Linkages are used for three main purposes: path, motion, and function generation. See, Sandor, G. N. and A. G. Erdman. Advanced Mechanism Design: Analysis and Synthesis, Volume 2, Prentice-Hall, Inc., Englewood Cliffs, N.J. (1984). In path generation, the linkage is used to guide an object through space; no attention is given to the object's orientation. Motion generation is similar to path generation, but the orientation of the object is also controlled. In function generation, the nonlinear behavior of the linkage is utilized to approximate a desired functional relationship between the input and output cranks of the mechanism.

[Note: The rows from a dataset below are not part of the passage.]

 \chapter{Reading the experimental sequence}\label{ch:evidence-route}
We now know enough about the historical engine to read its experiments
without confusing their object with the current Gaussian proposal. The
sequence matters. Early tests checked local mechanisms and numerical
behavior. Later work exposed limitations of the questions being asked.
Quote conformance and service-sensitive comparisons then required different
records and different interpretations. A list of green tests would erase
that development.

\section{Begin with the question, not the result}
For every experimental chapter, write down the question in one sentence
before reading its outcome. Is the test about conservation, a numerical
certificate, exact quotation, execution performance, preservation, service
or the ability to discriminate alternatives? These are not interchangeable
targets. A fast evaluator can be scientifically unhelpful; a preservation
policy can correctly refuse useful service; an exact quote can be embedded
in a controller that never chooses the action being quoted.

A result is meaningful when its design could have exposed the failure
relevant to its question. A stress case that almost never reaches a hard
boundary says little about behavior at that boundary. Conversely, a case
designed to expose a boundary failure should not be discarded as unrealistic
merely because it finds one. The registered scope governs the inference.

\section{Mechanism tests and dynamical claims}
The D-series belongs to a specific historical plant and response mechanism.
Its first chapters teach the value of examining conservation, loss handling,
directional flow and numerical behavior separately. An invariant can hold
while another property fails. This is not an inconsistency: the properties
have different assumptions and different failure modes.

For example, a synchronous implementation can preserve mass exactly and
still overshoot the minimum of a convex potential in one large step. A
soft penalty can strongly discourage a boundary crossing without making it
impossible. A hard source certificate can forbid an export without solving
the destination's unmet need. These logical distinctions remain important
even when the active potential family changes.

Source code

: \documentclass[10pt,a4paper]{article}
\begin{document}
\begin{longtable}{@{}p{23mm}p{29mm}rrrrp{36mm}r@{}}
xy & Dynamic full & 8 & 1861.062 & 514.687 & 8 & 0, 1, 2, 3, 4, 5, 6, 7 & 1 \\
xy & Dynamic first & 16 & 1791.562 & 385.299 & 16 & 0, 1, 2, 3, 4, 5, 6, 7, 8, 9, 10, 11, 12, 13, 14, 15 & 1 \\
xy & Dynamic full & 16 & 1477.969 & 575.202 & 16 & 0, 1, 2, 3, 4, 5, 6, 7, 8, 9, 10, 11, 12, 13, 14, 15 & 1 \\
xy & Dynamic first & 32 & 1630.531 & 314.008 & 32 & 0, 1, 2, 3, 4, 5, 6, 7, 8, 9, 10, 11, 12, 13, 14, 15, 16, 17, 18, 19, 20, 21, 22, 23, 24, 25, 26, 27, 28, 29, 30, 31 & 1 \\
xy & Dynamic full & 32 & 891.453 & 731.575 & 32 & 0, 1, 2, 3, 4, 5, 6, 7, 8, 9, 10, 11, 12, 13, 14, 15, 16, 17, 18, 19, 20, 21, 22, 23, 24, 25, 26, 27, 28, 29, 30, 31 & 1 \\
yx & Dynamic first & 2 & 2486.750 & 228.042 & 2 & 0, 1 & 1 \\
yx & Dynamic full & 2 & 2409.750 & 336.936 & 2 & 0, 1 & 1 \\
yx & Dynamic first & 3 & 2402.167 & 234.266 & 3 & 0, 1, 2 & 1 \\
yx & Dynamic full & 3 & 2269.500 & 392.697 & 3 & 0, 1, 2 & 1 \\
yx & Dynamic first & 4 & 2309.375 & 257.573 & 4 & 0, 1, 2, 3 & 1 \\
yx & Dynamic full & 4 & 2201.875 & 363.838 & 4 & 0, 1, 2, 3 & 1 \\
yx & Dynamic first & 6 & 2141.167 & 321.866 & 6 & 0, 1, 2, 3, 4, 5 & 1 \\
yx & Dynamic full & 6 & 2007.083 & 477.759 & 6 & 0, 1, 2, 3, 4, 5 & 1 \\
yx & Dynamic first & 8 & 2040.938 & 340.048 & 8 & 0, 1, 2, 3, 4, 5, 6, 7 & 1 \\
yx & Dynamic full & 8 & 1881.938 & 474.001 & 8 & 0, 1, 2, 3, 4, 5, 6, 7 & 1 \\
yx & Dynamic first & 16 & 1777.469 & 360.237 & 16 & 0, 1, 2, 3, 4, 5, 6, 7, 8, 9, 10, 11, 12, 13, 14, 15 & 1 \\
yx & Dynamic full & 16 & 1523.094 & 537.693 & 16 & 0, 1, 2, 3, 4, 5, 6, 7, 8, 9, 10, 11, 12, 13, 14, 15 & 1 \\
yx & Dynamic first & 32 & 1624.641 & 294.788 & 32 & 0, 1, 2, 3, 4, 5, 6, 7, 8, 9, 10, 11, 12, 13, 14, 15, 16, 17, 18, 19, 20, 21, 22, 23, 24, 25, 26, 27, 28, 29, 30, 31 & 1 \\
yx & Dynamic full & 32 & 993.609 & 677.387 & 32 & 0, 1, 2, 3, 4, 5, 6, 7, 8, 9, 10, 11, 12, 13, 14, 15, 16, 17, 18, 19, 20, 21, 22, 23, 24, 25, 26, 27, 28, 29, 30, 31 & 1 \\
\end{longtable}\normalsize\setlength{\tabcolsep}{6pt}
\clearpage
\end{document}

Analytic methods for linkage synthesis are based on the work of Burmester, see, Burmester, L. Lehrbuch tier Kinematic. A. Felix, Leipzig (1888), which involved graphical analysis of finite displacements of rigid-body planar linkages. This work, which handles a subset of purely analytic, exactly-constrained design problems, was later analyzed in the context of algebraic geometry and translated into computer programs. See, Erdman, A. G. Computer-aided design of mechanisms: 1984 and beyond. Mechanism and Machine Theory, 20:4,245-249 (1985).

Some techniques have been developed to handle overconstrained synthesis problems. Chebychev polynomials were developed specifically for kinematic synthesis and provide a good approximate fit to the overconstrained problem. See, Sarkisyan, Y. L., Gupta, K. C. and B. Roth. Chebychev approximations of finite point sets with application to planar kinematic synthesis. Journal of Mechanical Design, Trans. ASME, 101:1.32-40 (January 1979). A similar least-squares approach is found in Sutherland, G. H. and B. Roth. An improved least-squares method for designing function-generating mechanisms. Journal of Engineering for Industry, Trans. ASME Ser. B, 97:1,303-307 (February 1975).

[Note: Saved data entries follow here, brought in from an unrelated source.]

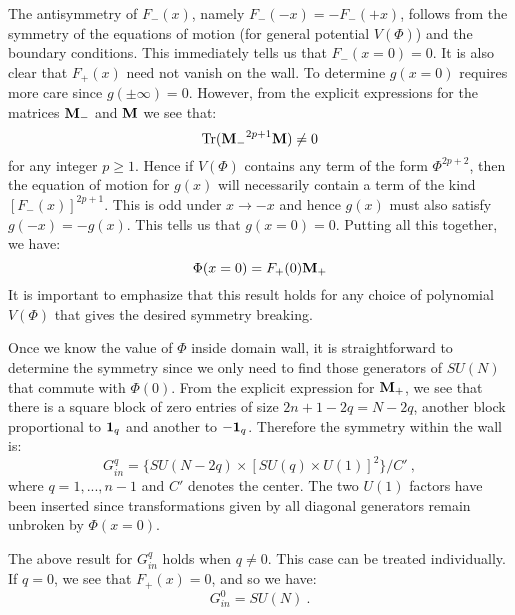 \documentclass[a4paper,prd,nofootinbib,twocolumn,showpacs]{revtex4}
\begin{document}
The antisymmetry of $F_-(x)$, namely $F_- (-x) = - F_- (+x)$,
follows from the symmetry of the equations of motion (for
general potential $V(\Phi )$) and the boundary conditions.
This immediately tells us that $F_- (x=0) = 0$. It is also
clear that $F_+ (x)$ need not vanish on the wall. To determine
$g(x=0)$ requires more care since $g(\pm \infty) =0$.
However, from the explicit expressions for the matrices
${\bf M}_-$ and ${\bf M}$ we see that:
\begin{equation}
{\rm Tr}( {\bf M_-}^{2p+1} {\bf M} ) \ne 0
\label{M+M}
\end{equation}
for any integer $p \ge 1$. Hence if $V(\Phi )$ contains 
any term of the form $\Phi^{2p+2}$, then the equation of
motion for $g(x)$ will necessarily contain a term of the
kind $[F_-(x)]^{2p+1}$. This is odd under $x \rightarrow -x$
and hence $g(x)$ must also satisfy $g(-x) = -g(x)$. This
tells us that $g(x=0) =0$. Putting all this together, we
have:
\begin{equation}
\Phi (x=0) = F_+ (0) {\bf M}_+
\label{Phiatx=0}
\end{equation}
It is important to emphasize that this result holds for 
any choice of polynomial $V(\Phi )$ that gives the desired 
symmetry breaking.

Once we know the value of $\Phi$ inside domain wall, it is
straightforward to determine the symmetry since we only need
to find those generators of $SU(N)$ that commute with
$\Phi (0)$. From the explicit expression for ${\bf M}_+$,
we see that there is a square block of zero entries of
size $2n+1-2q = N-2q$, another block proportional to
${\bf 1}_q$ and another to $-{\bf 1}_q$. Therefore
the symmetry within the wall is:
\begin{equation}
G_{in}^q = \{ SU(N-2q)\times [SU(q)\times U(1)]^2 \} /C' \ , 
\label{Ginside}
\end{equation}
where $q = 1,...,n-1$ and
$C'$ denotes the center. The two $U(1)$ factors
have been inserted since transformations given by all 
diagonal generators remain unbroken by $\Phi (x=0)$.

The above result for $G_{in}^q$ holds when $q\ne 0$.
This case can be treated individually.
If $q =0$, we see that $F_+ (x) =0$, and so we have:
\begin{equation}
G_{in}^0 = SU(N) \ .
\label{Ginside0}
\end{equation}
\end{document}
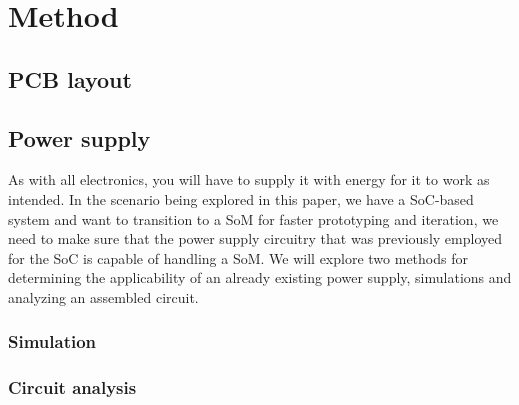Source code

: \section{Method}

\subsection{PCB layout}


\subsection{Power supply}

As with all electronics, you will have to supply it with energy for it to work as intended. In the scenario being explored in this paper, we have a SoC-based system and want to transition to a SoM for faster prototyping and iteration, we need to make sure that the power supply circuitry that was previously employed for the SoC is capable of handling a SoM. We will explore two methods for determining the applicability of an already existing power supply, simulations and analyzing an assembled circuit.

\subsubsection{Simulation}

\subsubsection{Circuit analysis}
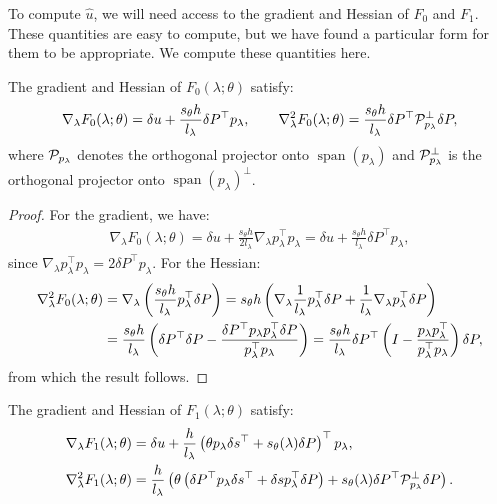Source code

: \documentclass[eikonal.tex]{subfiles}
\begin{document}
To compute $\hat{u}$, we will need access to the gradient and Hessian
of $F_0$ and $F_1$. These quantities are easy to compute, but we have
found a particular form for them to be appropriate. We compute these
quantities here.

\begin{lemma}\label{lemma:F0-grad-and-Hess}
  The gradient and Hessian of $F_0(\lambda; \theta)$ satisfy:
  \begin{align*}
    \nabla_\lambda F_0(\lambda; \theta) = \delta u + \frac{s_\theta h}{l_\lambda} \delta P^\top p_\lambda, \qquad
    \nabla^2_\lambda F_0(\lambda; \theta) = \frac{s_\theta h}{l_\lambda} \delta P^\top \mathcal{P}^\perp_{p_\lambda} \delta P,
  \end{align*}
  where $\mathcal{P}_{p_\lambda}$ denotes the orthogonal projector onto
  $\operatorname{span}(p_\lambda)$ and $\mathcal{P}_{p_\lambda}^\perp$ is
  the orthogonal projector onto
  $\operatorname{span}(p_\lambda)^\perp$.
\end{lemma}

\begin{proof}
  For the gradient, we have:
  \begin{align*}
    \nabla_\lambda F_0(\lambda; \theta) = \delta u + \frac{s_\theta h}{2 l_\lambda} \nabla_\lambda p_\lambda^\top p_\lambda = \delta u + \frac{s_\theta h}{l_\lambda} \delta P^\top p_\lambda,
  \end{align*}
  since
  $\nabla_\lambda p_\lambda^\top p_\lambda = 2 \delta P^\top
  p_\lambda$. For the Hessian:
  \begin{align*}
    \nabla^2_\lambda F_0(\lambda; \theta) &= \nabla_\lambda \left(\frac{s_\theta h}{l_\lambda} p_\lambda^\top \delta P\right) = s_\theta h \left(\nabla_\lambda \frac{1}{l_\lambda} p_\lambda^\top \delta P + \frac{1}{l_\lambda} \nabla_\lambda p_\lambda^\top \delta P\right) \\
    &= \frac{s_\theta h}{l_\lambda} \left(\delta P^\top \delta P - \frac{\delta P^\top p_\lambda p_\lambda^\top \delta P}{p_\lambda^\top p_\lambda}\right) = \frac{s_\theta h}{l_\lambda} \delta P^\top \left(I - \frac{p_\lambda p_\lambda^\top}{p_\lambda^\top p_\lambda}\right) \delta P,
  \end{align*}
  from which the result follows.
\end{proof}

\begin{lemma}
  The gradient and Hessian of $F_1(\lambda; \theta)$ satisfy:
  \begin{align*}
    \nabla_\lambda F_1(\lambda; \theta) &= \delta u + \frac{h}{l_\lambda} \left(\theta p_\lambda \delta s^\top + s_\theta(\lambda) \delta P\right)^\top p_\lambda, \\
    \nabla_\lambda^2 F_1(\lambda; \theta) &= \frac{h}{l_\lambda} \left(\theta \left(\delta P^\top p_\lambda \delta s^\top + \delta s p_\lambda^\top \delta P\right) + s_\theta(\lambda) \delta P^\top \mathcal{P}^\perp_{p_\lambda} \delta P\right).
  \end{align*}
\end{lemma}
\end{document}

Because of the limitations of algorithmic design methodologies, iterative design is commonplace among practicing engineers. Iterative synthesis describes a process in which the design is analyzed to determine how well it meets the design specification. If the behavior matches specification well enough, the design is complete; otherwise, some design variables (dimensions) are modified in order to make the behavior more closely match the specification, and the process is repeated. This style of design relies heavily upon the designer's experience, particularly in the initial selection of a mechanism.

Choosing design parameters requires an inverse model of behavior of the device; when such models are unavailable, designers must rely on experience. One way for a designer to overcome a lack of experience is to make use of past similar designs, by choosing a mechanism from a catalog. See, Artobolevsky, I. Mechanisms in Modern Engineering Design. USSR Academy of Sciences, Moscow, (1947-1952). Translated and reprinted by Mir Publishers, Moscow (1975). In the microcosm of four-bar linkages, the Hrones and Nelson atlas of four-bar coupler curves provides over 7300 different examples of four-bar crank and rocker mechanisms, along with guidelines for analysis and for synthesis of more complex linkages built upon the four-bar. See, Hrones, J. A. and G. L. Nelson. Analysis of the Four-bar Linkage. The Technology Press of MIT and John Wiley & Sons, Inc., New York (1951). However, finding an appropriate coupler curve in the catalog can be difficult.

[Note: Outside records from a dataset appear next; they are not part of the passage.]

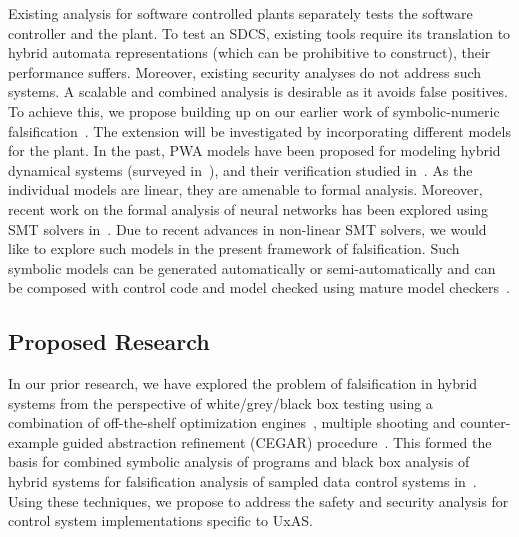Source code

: Existing analysis for software controlled plants separately tests the
software controller and the plant. To test an SDCS, existing tools
require its translation to hybrid automata representations (which can
be prohibitive to construct), their performance suffers.  Moreover,
existing security analyses do not address such systems. A scalable and
combined analysis is desirable as it avoids false positives. To
achieve this, we propose building up on our earlier work of
symbolic-numeric falsification~\cite{zutshi2016symbolic}. The
extension will be investigated by incorporating different models for
the plant. In the past, PWA models have been proposed for modeling
hybrid dynamical systems (surveyed
in~\cite{paoletti2007identification}), and their verification studied
in~\cite{yordanov2007model, yordanov2010formal, koutsoukos2003safety,
batt2007model}. As the individual models are linear, they are amenable
to formal analysis.  Moreover, recent work on the formal analysis of
neural networks has been explored using SMT solvers
in~\cite{pulina2012challenging, pulina2011never, pulina2011checking,
katz2017reluplex}. Due to recent advances in non-linear SMT solvers,
we would like to explore such models in the present framework of
falsification. Such symbolic models can be generated automatically or
semi-automatically and can be composed with control code and model
checked using mature model checkers~\cite{kroening2014cbmc}.


\subsection{Proposed Research}

In our prior research, we have explored the problem of falsification
in hybrid systems from the perspective of white/grey/black box testing
using a combination of off-the-shelf optimization
engines~\cite{Zutshi+Others/2013/Trajectory}, multiple shooting and
counter-example guided abstraction refinement (CEGAR)
procedure~\cite{zutshi2014multiple}. This formed the basis for
combined symbolic analysis of programs and black box analysis of
hybrid systems for falsification analysis of sampled data control
systems in~\cite{zutshi2016symbolic}.  Using these techniques, we
propose to address the safety and security analysis for control system
implementations specific to UxAS.

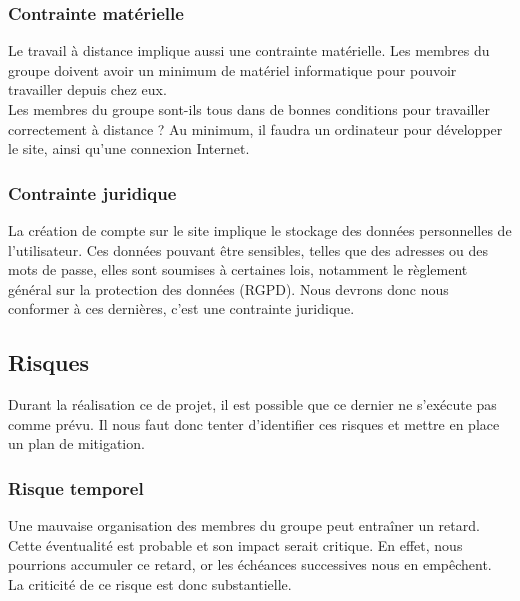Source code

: \documentclass[a4paper,11pt]{article}
\begin{document}
\subsubsection{Contrainte matérielle}

Le travail à distance implique aussi une contrainte matérielle. Les membres du groupe doivent
avoir un minimum de matériel informatique pour pouvoir travailler depuis chez eux.\\

Les membres du groupe sont-ils tous dans de bonnes conditions pour travailler correctement à
distance ? Au minimum, il faudra un ordinateur pour développer le site, ainsi qu’une connexion
Internet.\\

\subsubsection{Contrainte juridique}

La création de compte sur le site implique le stockage des données personnelles de l’utilisateur. Ces
données pouvant être sensibles, telles que des adresses ou des mots de passe, elles sont soumises à
certaines lois, notamment le règlement général sur la protection des données (RGPD). Nous devrons donc nous
conformer à ces dernières, c'est une contrainte juridique.\\

\pagebreak

\subsection{Risques}

Durant la réalisation ce de projet, il est possible que ce dernier ne s’exécute pas comme prévu. Il nous
faut donc tenter d’identifier ces risques et mettre en place un plan de mitigation.\\

\subsubsection{Risque temporel}

Une mauvaise organisation des membres du groupe peut entraîner un retard. Cette éventualité est
probable et son impact serait critique. En effet, nous pourrions accumuler ce retard, or les échéances
successives nous en empêchent. La criticité de ce risque est donc substantielle.\\
\end{document}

The utility of design catalogs in the synthesis of linkages can be improved by automating the process of searching the catalog and retrieving appropriate past designs. Once such technique is described in Kramer, G. A. and H. G. Barrow. A case-based approach to the design of mechanical linkages. In Artificial Intelligence in Engineering Design, 2, 443-466, Academic Press, San Diego, Calif. (1992) and U.S. Pat. No. 5,043,929. However, the size of the catalog can be very large, and automated search is time-consuming. Furthermore, no interpolation between catalog entries is done.

2. Artificial Neural Networks

A great deal of recent research has been published relating to the application of artificial neural networks in a variety of contexts. See, for example, U.S. Pat. Nos. 5,134,685, 5,129,040, 5,113,483, and 5,107,442 (incorporated by reference). Artificial neural networks are computational models inspired by the architecture of the human brain. As a result three constraints are usually imposed on these models. The computations must be performed in parallel, the representation must be distributed, and the adjustment of network parameters (i.e., learning) must be adaptive. From an engineering perspective ANNs are adaptive, model-free estimators that estimate numerical functions using example data. While many different types of artificial neural networks exist, two common types are radial basis function (RBF) and back propagation artificial neural networks.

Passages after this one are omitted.